Paper No. 8
Presentation Time: 10:00 AM


SUMMONS, Roger E., Department of Earth, Atmospheric and Planetary Sciences, Massachusetts Institute of Technology, MIT, E25-633, 77 Massachusetts Ave, Cambridge, MA 02139, JOHNSON, Clark, Department of Geoscience, University of Wisconsin-Madison, NASA Astrobiology Institute, 1215 W. Dayton St, Madison, WI 53706, MCLENNAN, Scott M., Department of Geoscience, State University of New York - Stony Brook, Stony Brook, NY 11794 and MCSWEEN, Harry Y., Earth & Planetary Sciences, University of Tennessee, Knoxville, TN 37996,

Many of the discoveries made in geochemistry over the last fifty years have been driven by technological advances that have allowed analysis of smaller samples, attainment of better instrumental precision and accuracy or computational capability, and automation that has provided many more data. These advances occurred during development of revolutionary concepts, such as plate tectonics in geology and the genomics era of biology, which have provided an over-arching framework for interpreting many geochemical studies. The branch of geochemistry that deals with fossilized organic molecules had its origins in elucidating the processes and pathways that led to petroleum formation. As awareness of the richness and diversity of organic compounds that can be preserved in sedimentary rocks grew, this gave way to the broader endeavor of molecular paleobiology.
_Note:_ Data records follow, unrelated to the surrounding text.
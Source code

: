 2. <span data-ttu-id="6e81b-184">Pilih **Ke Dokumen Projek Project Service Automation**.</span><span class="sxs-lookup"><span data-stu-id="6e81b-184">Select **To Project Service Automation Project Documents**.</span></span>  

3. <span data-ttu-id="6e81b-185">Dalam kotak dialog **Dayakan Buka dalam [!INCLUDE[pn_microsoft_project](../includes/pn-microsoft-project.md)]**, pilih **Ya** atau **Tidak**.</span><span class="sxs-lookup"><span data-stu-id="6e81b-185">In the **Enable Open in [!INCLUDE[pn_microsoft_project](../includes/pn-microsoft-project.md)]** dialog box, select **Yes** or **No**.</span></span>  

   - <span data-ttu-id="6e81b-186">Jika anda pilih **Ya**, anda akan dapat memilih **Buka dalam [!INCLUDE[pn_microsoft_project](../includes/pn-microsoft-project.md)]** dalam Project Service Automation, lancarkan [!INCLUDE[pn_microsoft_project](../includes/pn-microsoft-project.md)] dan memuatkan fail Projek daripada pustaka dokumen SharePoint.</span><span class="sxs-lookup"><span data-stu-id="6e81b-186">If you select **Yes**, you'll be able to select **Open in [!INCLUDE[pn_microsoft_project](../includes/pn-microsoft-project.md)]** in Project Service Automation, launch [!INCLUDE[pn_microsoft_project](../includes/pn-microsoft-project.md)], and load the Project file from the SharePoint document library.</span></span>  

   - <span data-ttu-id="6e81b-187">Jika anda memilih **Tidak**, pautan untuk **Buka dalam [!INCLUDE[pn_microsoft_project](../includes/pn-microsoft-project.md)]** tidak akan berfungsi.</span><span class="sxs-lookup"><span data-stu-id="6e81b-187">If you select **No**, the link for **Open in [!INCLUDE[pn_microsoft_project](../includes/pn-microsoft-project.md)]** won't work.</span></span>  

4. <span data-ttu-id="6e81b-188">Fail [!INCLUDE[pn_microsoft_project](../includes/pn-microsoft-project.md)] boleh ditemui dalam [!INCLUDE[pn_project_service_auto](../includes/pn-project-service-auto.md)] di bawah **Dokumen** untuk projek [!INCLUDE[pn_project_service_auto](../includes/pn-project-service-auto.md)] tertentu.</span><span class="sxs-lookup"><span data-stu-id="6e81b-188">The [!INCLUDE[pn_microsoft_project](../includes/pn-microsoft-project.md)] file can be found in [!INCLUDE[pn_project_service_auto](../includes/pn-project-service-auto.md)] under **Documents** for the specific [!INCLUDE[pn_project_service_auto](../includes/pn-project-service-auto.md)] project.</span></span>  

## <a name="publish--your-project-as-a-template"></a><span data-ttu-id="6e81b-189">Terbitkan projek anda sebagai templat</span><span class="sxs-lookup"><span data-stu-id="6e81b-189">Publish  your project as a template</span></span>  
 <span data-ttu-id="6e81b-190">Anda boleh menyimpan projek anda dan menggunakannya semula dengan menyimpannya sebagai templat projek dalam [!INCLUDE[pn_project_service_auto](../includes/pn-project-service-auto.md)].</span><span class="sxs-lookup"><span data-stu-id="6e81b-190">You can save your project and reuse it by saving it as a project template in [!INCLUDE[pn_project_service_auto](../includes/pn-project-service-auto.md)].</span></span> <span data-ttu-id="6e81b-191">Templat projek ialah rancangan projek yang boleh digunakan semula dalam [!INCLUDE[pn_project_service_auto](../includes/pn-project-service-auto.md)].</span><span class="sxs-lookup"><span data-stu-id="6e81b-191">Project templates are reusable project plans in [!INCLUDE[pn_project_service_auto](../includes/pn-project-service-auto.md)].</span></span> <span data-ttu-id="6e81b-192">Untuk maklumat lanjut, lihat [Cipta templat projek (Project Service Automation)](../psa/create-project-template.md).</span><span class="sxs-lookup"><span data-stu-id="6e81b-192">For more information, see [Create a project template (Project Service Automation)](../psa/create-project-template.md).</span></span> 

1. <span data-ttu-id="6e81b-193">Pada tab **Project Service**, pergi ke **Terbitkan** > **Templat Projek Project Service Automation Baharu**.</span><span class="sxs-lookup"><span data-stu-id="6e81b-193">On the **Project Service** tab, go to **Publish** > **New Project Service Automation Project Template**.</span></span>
Despite great challenges in tying specific biomolecules to groups of organisms, or to metabolic processes, as well as issues of preservation mechanisms, molecular paleobiology remains a prime approach for studying the history of microorganisms, which have been the dominant life form for most of Earth’s history and yet are rarely preserved in the fossil record. The concept of ‘biomarker chemostratigraphy’ has since emerged as a way of using these molecules to chart evolutionary innovation, mass extinctions and radiations, chemical events in the ocean, and climate change. The biochemical diversity of relatively simple life forms, including bacteria and archaea, affords a wealth of distinctive lipid biomarkers that can be used to evaluate the composition of microbial communities in ways that complement inferences that come from genomic surveys. The stable cores of these molecules inform us about the evolution of metabolisms over Earth history, including oxygenic and anoxygenic photosynthesis, methanogenesis, methanotrophy and sulfate reduction. These records have been tied into stable isotope variations of the light chemical elements (C, H, N, O, S) and provide a broad view of biogeochemical evolution.